In a paper published in the journal Applied Sciences, researchers examined the intersection of artificial intelligence (AI) and education by using text mining techniques and content analysis to analyze AI educational curricula and textbooks. This study assessed the presence of key AI concepts, topic structures, and practical tools. The research employed various analytical methods, including Term Frequency (TF), Term Frequency-Inverse Document Frequency (TF-IDF) analysis, Latent Dirichlet Allocation (LDA) topic modeling, and content analysis. This paper concluded with insights for structuring effective AI curricula by providing valuable guidance for educators.
Background
Skills like computational thinking, AI knowledge, and digital literacy are crucial for students and professionals in this digital age. AI has gained prominence in education globally due to technological advances and the data revolution. The Association for Computing Machinery (ACM), the United Nations Educational, Scientific and Cultural Organization (UNESCO), and India are among other organizations and countries that are actively working to enhance AI curricula.
Textbooks are essential for delivering these curricula and guiding teaching strategies. The analysis of textbooks, employing techniques such as TF-IDF and LDA, provides insights into the knowledge structure of AI curricula. This structure can vary significantly based on social and cultural contexts as well as the institutions responsible for curriculum development. This analysis is crucial as AI gains importance in both K-12 and higher education worldwide.
Related work
Previous studies in AI education have emphasized the global importance of developing AI competency in higher education and K-12 curricula. They have highlighted the role of governmental and non-governmental entities in shaping AI education, which impacts areas like textbooks, teacher training, and lesson planning. These studies also examined how higher education standards have adapted to AI's evolving landscape and explored K-12 AI curricula at international and national levels. Text mining methods like TF-IDF and LDA have become essential tools for analyzing educational content and understanding word importance and topics. These methods can potentially unveil valuable insights into the relationships between textbook characteristics and curriculum documents by contributing to knowledge construction.
Proposed method
This study took a multifaceted approach by combining text mining and content analysis to scrutinize AI-related textbooks and their alignment with established AI curricula. The investigation involved several key stages alongside content analysis to evaluate the depth and breadth of educational content by using text mining methods, namely, TF-IDF and LDA analysis. The foundation of this study was rooted in the analysis of eight AI textbooks, which shed light on their relative importance within the curriculum domains. Data preprocessing played a crucial role in refining text data for rigorous analysis. This paper provided insights into the harmony between AI curricula and textbooks by offering valuable recommendations for enhancing AI curriculum design.

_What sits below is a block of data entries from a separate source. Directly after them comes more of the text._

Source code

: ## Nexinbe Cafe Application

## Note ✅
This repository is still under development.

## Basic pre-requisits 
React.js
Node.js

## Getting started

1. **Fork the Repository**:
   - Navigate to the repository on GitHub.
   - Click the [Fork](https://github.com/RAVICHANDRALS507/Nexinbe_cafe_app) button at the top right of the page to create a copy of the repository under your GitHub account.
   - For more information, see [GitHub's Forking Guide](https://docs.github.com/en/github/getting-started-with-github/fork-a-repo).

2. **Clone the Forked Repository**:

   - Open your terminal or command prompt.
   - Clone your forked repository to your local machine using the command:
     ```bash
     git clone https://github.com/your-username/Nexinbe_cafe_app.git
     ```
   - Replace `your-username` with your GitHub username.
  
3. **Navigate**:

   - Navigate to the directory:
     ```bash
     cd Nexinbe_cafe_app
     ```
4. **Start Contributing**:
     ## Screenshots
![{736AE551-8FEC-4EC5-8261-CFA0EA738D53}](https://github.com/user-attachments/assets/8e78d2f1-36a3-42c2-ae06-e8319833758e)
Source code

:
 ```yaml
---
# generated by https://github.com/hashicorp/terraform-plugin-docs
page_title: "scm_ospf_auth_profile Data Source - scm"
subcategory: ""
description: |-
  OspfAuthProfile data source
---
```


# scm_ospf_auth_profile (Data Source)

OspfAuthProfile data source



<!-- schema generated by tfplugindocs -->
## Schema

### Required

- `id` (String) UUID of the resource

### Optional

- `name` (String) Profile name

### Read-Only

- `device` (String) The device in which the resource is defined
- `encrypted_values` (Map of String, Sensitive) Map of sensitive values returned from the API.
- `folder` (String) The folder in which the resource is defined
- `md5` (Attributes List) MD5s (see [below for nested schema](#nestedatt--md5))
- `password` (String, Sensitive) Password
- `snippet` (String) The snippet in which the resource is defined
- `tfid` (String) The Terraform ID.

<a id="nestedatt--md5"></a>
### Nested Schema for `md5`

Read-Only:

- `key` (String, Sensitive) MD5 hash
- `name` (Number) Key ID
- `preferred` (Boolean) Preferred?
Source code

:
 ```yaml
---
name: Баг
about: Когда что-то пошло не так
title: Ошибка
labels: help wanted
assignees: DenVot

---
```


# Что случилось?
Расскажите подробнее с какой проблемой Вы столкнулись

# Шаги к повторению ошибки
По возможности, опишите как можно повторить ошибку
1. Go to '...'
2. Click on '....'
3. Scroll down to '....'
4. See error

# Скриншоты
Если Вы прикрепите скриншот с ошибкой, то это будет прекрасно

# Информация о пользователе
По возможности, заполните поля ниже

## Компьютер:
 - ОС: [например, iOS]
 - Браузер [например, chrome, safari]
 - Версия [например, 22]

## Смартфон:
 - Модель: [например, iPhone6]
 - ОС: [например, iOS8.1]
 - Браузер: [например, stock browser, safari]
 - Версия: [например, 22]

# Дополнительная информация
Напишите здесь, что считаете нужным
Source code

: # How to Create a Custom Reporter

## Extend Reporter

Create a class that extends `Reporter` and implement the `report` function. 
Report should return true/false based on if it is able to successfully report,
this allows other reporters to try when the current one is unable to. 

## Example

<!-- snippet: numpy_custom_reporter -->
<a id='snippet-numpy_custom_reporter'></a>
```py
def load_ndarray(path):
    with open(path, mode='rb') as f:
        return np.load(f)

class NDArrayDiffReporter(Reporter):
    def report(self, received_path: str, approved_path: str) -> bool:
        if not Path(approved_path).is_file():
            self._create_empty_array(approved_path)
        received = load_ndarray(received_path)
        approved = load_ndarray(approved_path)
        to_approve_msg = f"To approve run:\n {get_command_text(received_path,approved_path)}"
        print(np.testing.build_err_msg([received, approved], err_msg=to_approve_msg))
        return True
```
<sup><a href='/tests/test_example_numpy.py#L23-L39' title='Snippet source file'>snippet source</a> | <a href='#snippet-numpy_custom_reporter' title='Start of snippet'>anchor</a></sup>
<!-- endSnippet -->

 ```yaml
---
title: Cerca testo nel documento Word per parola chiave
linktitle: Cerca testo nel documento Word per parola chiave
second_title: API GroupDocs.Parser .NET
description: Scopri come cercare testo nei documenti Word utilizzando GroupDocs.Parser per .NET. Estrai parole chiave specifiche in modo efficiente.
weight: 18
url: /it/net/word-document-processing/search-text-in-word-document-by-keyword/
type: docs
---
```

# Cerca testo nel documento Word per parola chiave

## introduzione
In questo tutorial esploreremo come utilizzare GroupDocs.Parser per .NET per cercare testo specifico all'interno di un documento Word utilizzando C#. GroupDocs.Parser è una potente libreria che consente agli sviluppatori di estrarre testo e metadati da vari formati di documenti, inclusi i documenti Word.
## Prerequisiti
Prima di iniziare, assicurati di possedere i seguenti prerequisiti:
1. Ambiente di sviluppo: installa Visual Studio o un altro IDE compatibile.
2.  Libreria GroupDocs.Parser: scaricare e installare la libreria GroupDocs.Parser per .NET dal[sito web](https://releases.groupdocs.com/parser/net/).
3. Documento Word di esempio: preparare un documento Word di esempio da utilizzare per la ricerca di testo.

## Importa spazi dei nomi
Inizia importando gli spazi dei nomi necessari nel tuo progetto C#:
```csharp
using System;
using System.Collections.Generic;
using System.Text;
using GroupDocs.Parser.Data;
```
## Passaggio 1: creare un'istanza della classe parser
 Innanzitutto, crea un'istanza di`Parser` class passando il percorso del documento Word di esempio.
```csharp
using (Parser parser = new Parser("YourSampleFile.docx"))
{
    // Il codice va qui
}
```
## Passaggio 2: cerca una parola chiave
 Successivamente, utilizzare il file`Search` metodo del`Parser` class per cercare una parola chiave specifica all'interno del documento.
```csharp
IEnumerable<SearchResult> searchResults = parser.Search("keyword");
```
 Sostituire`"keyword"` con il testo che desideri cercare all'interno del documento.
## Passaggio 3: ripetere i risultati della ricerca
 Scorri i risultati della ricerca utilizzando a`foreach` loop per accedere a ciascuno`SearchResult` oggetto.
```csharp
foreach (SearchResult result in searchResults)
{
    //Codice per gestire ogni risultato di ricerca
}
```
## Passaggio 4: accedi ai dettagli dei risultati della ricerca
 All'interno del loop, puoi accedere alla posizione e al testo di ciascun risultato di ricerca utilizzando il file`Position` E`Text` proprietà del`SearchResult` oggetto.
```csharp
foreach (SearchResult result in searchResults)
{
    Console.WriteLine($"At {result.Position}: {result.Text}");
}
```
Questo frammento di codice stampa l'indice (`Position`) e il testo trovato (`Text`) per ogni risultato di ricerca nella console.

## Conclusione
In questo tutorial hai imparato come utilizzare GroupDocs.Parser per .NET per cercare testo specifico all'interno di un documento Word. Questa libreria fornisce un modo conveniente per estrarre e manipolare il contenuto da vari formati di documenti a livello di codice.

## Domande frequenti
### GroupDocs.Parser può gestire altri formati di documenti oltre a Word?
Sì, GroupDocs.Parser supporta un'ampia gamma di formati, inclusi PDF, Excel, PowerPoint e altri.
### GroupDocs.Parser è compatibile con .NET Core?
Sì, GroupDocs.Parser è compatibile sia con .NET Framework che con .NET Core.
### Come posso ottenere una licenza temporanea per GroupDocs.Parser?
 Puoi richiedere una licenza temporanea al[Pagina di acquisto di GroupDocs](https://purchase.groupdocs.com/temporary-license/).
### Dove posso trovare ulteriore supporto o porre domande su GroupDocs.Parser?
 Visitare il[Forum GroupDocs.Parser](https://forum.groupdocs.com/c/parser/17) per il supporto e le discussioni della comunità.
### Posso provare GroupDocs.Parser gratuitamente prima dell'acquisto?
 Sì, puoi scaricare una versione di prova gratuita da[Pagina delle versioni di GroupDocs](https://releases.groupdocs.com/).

The analytical phase involved TF analysis, TF-IDF analysis, and LDA topic modeling to unveil the importance of keywords, computing-related terms, and topic composition within the textbooks. Additionally, a content analysis framework was crafted to gauge practical training tools within AI curricula. This comprehensive approach aimed to assess the synergy between educational materials and teaching tools, which ultimately contributed to the refinement of AI curriculum design and educational resources in the dynamic field of AI education.
Experimental Analysis
The study assessed the alignment between the AI curriculum and textbooks through various analyses. TF analysis revealed discrepancies between curriculum learning elements and textbook coverage. TF-IDF analysis highlighted specific terms related to the computing field and case studies. Further, LDA topic modeling uncovered distinct topic compositions across textbooks, and content analysis examined tool utilization in curriculum implementation. These findings suggest better integrating curriculum content, textbook keywords, and practical tools to enhance AI education and meet evolving societal demands.
Based on the findings, three key directions for AI curriculum development emerge. First, the curriculum should adopt a concept-based framework aligned with competency-oriented education. This framework should systematically organize curriculum areas and content elements while emphasizing the competencies of the study in knowledge, skills, values, and attitudes. A three-layered structure should be established for efficient curriculum management and application, containing detailed areas and content elements.
Second, the curriculum content should reflect technological advancements and societal changes in computing. It should draw from established standards like ACM/ Institute of Electrical and Electronics Engineers’s (IEEE) Computer Science Curricula CCDS 2021 and CS 2013 while considering international models like the K-12 AI Curriculum. Common elements across curricula should include computing basics, AI principles, data importance, and ethical considerations. Cross-cutting concepts should permeate the curriculum.
Third, practical training in AI education should be diverse and flexible by focusing on experiences, applications, understanding principles, and ethics. Instead of prescribing specific tools, the curriculum should promote a wide range of tool availability. Additionally, flexibility in time allocation, content differentiation, topic sequencing, and adaptability to different educational levels should be prioritized to enhance curriculum implementation.
Conclusion
In summary, this study thoroughly assesses the alignment between AI curriculum and textbooks using text mining and content analysis. The findings provide a strong foundation for future investigations into curriculum-textbook relationships in the computing field. Moreover, the proposed directions for AI curriculum development are crucial for fostering AI literacy and expertise in both education and industry, which makes this study valuable for the AI era.